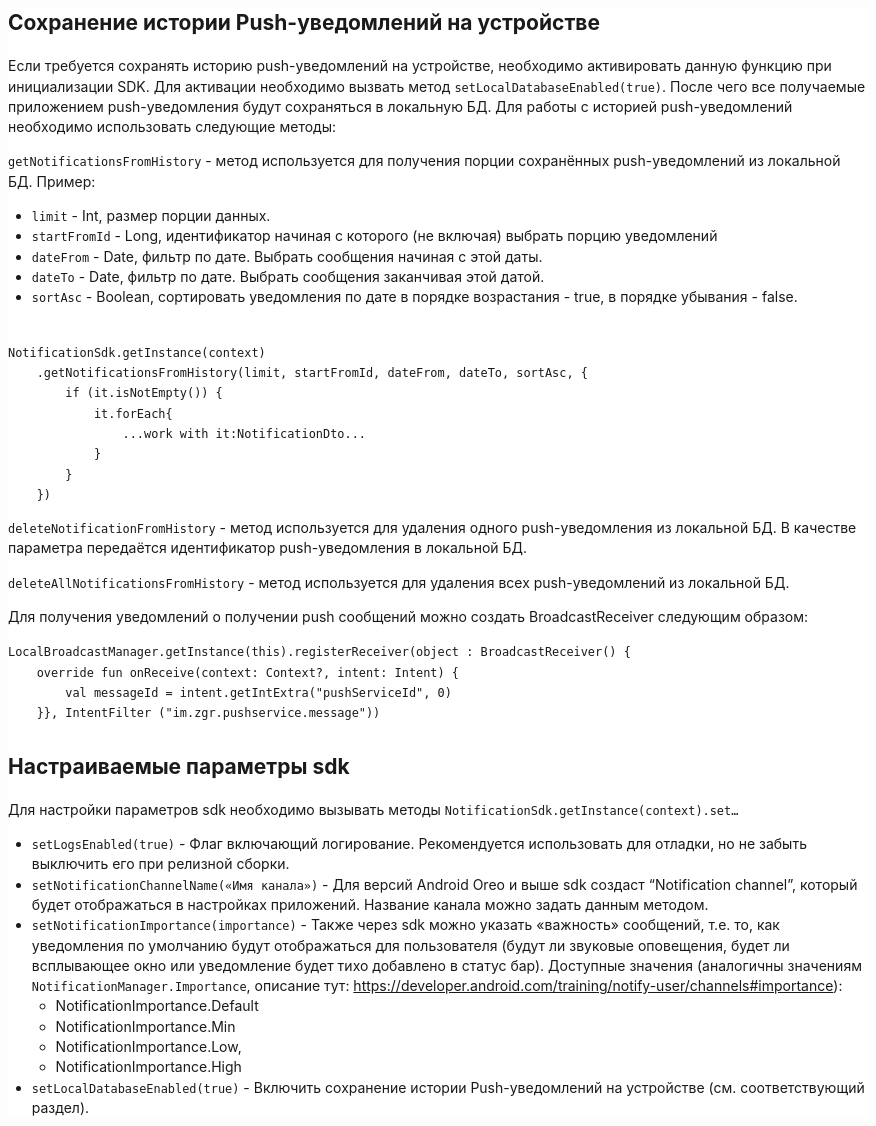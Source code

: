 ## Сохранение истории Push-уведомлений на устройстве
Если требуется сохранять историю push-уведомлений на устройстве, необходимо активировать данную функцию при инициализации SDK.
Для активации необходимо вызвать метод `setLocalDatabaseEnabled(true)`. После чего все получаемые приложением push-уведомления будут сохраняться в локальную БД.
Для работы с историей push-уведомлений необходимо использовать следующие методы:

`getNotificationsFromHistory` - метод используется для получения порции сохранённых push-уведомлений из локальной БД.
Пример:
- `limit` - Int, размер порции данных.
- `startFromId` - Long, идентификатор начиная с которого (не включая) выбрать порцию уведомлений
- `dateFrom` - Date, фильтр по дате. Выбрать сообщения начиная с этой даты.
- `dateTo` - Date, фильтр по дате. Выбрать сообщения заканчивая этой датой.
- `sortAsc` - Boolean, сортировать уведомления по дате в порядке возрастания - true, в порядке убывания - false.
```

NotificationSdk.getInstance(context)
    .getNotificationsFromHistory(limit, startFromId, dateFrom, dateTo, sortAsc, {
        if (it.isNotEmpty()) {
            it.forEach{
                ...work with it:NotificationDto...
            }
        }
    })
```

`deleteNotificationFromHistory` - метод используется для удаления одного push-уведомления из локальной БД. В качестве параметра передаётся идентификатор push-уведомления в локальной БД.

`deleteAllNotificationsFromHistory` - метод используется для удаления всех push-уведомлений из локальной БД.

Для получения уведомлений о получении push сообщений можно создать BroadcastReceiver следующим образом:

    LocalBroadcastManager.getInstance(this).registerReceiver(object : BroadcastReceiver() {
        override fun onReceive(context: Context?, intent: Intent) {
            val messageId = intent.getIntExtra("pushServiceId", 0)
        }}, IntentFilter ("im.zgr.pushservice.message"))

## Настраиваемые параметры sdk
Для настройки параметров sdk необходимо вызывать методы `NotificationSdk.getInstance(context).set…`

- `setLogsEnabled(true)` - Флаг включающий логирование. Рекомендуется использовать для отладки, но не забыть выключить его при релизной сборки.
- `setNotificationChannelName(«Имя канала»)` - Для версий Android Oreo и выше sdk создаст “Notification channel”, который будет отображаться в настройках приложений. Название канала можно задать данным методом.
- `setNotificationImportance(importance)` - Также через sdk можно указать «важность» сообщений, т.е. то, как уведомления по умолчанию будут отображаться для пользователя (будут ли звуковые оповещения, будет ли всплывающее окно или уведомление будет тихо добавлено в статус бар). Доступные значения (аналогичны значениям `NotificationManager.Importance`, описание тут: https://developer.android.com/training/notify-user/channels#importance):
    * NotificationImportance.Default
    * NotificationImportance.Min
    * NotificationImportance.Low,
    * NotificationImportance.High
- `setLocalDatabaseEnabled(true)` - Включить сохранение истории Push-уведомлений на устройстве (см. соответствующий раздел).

┄┄┄┄┄┄┄┄┄┄

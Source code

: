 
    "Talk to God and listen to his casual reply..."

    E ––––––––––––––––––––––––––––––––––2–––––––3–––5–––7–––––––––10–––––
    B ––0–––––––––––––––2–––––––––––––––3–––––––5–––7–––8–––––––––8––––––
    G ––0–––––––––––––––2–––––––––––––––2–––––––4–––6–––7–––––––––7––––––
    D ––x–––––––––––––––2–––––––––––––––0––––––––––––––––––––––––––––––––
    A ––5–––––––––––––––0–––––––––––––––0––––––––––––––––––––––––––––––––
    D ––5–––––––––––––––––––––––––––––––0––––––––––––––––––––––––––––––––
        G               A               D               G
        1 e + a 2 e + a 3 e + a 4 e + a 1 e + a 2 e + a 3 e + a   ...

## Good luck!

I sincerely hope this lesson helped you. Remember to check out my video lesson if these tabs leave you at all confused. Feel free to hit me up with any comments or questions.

┄┄┄┄┄┄┄┄┄┄

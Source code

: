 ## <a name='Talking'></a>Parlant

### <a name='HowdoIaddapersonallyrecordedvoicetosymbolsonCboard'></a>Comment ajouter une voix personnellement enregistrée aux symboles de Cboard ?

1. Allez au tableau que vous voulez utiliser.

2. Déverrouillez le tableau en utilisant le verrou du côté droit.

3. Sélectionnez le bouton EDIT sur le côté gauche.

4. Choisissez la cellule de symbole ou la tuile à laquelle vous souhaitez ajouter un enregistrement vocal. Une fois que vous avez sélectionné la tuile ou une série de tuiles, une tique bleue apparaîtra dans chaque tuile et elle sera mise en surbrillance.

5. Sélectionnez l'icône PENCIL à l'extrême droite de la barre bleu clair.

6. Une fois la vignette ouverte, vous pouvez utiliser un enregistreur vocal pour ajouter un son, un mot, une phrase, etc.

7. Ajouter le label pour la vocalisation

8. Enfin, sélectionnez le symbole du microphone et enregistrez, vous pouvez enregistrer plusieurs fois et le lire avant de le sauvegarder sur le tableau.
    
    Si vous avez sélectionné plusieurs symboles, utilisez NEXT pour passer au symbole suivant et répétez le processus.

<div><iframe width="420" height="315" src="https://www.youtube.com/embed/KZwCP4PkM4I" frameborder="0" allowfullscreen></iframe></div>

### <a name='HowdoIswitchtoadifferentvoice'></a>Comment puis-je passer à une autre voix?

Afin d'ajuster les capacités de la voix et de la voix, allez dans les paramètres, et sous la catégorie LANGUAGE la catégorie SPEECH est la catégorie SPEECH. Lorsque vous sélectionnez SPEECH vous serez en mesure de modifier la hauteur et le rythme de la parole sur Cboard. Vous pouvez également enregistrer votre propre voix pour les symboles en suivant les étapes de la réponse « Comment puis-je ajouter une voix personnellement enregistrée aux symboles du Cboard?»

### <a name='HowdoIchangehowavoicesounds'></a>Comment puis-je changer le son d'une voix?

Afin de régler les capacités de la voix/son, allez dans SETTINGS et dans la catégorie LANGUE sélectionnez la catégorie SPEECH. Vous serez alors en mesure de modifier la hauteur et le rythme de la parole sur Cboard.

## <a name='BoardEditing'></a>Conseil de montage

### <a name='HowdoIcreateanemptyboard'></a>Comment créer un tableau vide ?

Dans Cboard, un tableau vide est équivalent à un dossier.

┄┄┄┄┄┄┄┄┄┄

▶ YOUR GOAL
Select the lines in this material that hold the word "будет", leaving none out.

▶ THE COMPLETED TASK
- `setNotificationChannelName(«Имя канала»)` - Для версий Android Oreo и выше sdk создаст “Notification channel”, который будет отображаться в настройках приложений. Название канала можно задать данным методом.
- `setNotificationImportance(importance)` - Также через sdk можно указать «важность» сообщений, т.е. то, как уведомления по умолчанию будут отображаться для пользователя (будут ли звуковые оповещения, будет ли всплывающее окно или уведомление будет тихо добавлено в статус бар). Доступные значения (аналогичны значениям `NotificationManager.Importance`, описание тут: https://developer.android.com/training/notify-user/channels#importance):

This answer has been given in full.